I applied a few strategies/changes until I finally made them “gone”.

Step 1 – Roll your segments more often

Compaction only happens when the file that contains your topic/partition data is rolled. Therefore, it is important to adjust when that happens if you want to influence the compaction process:

  • segment.ms: the segment can stay open for up to this value. By default, that is 7 days.
  • segment.bytes: the segment can stay open up to this number of bytes. The default here is 1 GB, which is too big for low traffic topics.

The defaults for these two settings have “big data” stamped on them. If you don’t have a “big data” topic, chances are the process won’t be responsive enough for you.

I tried setting them up to 60,000 ms (1 min) and 1,048,576 (1 MB) respectively… with no luck. Nothing changed; tombstones were still there.

Step 2 – Tolerate less dirtiness

It is also possible that, even if your segments are rolling regularly, the log compaction thread doesn’t pick up your topic/partition file because it is not dirty enough, meaning the ratio between entries that are candidates for compaction and those that aren’t is not meeting the configured threshold.

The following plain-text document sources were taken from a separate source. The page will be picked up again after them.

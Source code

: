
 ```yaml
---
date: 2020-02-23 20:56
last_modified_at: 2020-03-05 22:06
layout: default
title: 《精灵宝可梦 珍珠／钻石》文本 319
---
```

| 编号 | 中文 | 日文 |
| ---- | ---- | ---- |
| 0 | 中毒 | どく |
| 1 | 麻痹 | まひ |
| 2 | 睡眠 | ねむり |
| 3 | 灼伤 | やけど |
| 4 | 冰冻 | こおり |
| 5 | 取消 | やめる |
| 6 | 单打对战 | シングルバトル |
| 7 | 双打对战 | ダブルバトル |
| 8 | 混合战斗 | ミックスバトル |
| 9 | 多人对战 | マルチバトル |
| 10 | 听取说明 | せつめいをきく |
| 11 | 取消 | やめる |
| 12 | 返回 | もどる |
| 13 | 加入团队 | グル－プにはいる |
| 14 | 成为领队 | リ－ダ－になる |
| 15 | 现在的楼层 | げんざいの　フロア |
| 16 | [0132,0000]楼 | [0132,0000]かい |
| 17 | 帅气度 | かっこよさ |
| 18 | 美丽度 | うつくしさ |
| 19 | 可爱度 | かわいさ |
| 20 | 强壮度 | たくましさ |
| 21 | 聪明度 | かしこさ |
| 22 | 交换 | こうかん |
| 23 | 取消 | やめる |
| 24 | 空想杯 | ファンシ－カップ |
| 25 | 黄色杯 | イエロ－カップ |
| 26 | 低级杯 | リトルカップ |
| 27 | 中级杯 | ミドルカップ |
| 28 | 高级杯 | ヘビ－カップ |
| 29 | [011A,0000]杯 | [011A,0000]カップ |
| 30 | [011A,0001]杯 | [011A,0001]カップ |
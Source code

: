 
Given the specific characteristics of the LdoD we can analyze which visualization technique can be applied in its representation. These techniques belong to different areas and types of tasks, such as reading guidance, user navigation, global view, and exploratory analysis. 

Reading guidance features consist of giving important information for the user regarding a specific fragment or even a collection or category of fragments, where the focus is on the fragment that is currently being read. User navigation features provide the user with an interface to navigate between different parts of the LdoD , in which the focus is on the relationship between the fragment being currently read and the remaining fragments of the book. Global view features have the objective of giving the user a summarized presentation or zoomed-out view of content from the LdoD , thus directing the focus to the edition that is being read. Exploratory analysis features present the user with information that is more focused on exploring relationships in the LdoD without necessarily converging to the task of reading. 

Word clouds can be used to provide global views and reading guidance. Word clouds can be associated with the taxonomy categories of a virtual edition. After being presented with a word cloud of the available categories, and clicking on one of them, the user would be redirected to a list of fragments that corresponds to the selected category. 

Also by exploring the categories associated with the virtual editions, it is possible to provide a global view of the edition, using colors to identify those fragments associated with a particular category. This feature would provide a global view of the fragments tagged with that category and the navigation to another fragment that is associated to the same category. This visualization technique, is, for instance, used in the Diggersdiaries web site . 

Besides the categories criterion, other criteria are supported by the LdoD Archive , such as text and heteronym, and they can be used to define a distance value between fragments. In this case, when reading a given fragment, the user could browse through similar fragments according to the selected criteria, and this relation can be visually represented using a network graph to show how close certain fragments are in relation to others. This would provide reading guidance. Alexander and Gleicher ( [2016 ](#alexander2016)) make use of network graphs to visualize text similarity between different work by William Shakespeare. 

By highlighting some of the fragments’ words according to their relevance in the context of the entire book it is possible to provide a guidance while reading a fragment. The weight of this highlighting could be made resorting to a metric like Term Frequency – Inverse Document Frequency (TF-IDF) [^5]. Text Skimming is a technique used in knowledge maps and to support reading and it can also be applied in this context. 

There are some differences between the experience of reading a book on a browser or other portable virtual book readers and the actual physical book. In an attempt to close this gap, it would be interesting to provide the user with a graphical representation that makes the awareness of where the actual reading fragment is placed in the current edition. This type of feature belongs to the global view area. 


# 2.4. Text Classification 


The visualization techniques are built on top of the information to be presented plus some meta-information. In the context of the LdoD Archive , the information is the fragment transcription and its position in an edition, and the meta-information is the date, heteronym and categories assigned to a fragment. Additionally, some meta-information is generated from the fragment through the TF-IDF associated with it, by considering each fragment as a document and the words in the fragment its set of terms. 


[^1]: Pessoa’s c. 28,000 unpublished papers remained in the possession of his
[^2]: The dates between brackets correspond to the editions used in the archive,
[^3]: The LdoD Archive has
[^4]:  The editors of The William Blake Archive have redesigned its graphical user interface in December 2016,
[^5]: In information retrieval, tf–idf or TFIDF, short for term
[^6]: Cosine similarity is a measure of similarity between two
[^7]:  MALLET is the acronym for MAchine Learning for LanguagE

min.cleanable.dirty.ratio controls this threshold and it is 0.5 by default, meaning you need at least 50% of your topic/partition file with “dirty” entries for compaction to run. Anything below that, the thread doesn’t find it worth doing compaction on it.

My next step was to set this value to 0.01. This quite aggressive and I wouldn’t recommend it for most topics, unless you have low volume and you really, really want to keep your topic/partition spotless.

However, this didn’t do the trick either…

Step 3 – Be less nice with your replaying consumers

When a consumer is replaying a topic from the beginning, it might encounter this problem:

  1. Offset X contains a record with Key K and Value V.
  2. A few records “later” (maybe millions…), record with Key K again, bu with a Value null, AKA tombstone.
  3. If the consumer reads the first record, but compaction runs and gets rid of the second record (the tombstone), the consumer will never know that the record with Key K has been deleted.

To compensate for this scenario, Kafka has a config setting called delete.retention.ms that controls how long tombstones should be kept around for the benefit of these consumers. Its default: 1 day.

This is very useful, but it will also keep tombstones around unnecessarily if you don’t expect any replaying consumer to read a given topic or, at least, to take as long as 1 day.

My next attempt was to configure this down to 60,000 ms (1 minute)… but still not working.

Step 4 – It’s not a feature… it’s a bug

I ran out of options here so I thought that maybe this is one of those rare and unfortunate occasions when I hit one of Kafka bugs. Fired up a quick search on Google and… voila!

Tombstones can survive forever: https://issues.apache.org/jira/browse/KAFKA-8522

Long story short, under certain circumstances, tombstones will get their “timeouts” renew regularly, meaning they will not honor delete.retention.ms and stick around.

The only walkaround that seems to work is to set delete.retention.ms to zero, forcing the tombstones to be deleted immediately, instead of sticking around for the benefit of consumers replaying the topic.

However, this solution must be used with great care. For the scenario described at the beginning, a Kafka Streams app and a changelog topic, using this option can have unexpected side effects during the Restore phase, when the app reads its changelog topics to restore its state. If, while doing so, compaction kicked in, it might miss the tombstone records for entries that it has already consumed, keeping entries in its key/value store that should have been removed.

Unfortunately, until the bug is fixed, if your app needs all these tombstones evicted from the changelog, this seems to be the only option.